▶ [Work order]
Copy each line from the entries that the word "them" appears in.
++++ Source data ++++
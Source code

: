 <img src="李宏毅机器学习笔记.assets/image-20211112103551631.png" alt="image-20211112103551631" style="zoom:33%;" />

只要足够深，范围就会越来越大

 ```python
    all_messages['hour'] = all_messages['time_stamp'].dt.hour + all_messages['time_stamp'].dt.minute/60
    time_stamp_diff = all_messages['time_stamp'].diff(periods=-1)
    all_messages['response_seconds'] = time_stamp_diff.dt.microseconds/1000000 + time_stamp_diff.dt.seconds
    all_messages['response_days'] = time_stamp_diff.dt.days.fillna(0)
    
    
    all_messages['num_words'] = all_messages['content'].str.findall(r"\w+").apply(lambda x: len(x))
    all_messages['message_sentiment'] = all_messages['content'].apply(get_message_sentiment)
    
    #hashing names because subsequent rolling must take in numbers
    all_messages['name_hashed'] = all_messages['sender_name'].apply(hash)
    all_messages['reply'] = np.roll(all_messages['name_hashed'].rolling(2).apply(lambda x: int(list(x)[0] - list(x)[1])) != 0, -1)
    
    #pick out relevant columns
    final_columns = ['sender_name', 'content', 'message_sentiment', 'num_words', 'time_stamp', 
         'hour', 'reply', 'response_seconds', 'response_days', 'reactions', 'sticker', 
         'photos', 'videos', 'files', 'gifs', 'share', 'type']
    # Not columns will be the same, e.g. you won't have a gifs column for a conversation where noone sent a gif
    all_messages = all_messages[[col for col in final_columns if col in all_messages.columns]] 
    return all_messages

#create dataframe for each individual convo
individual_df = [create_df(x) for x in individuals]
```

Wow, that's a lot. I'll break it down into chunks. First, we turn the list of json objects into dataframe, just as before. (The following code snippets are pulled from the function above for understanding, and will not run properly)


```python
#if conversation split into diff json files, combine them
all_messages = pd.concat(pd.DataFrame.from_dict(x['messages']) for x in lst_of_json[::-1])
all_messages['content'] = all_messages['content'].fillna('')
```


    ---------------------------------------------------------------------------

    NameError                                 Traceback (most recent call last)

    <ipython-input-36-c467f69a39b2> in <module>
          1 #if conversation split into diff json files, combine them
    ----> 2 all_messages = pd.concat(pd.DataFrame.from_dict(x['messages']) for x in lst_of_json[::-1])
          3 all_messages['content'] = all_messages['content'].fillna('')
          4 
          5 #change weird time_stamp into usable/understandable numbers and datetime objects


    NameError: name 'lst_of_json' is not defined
++++
▶ [Task result]
#if conversation split into diff json files, combine them
          1 #if conversation split into diff json files, combine them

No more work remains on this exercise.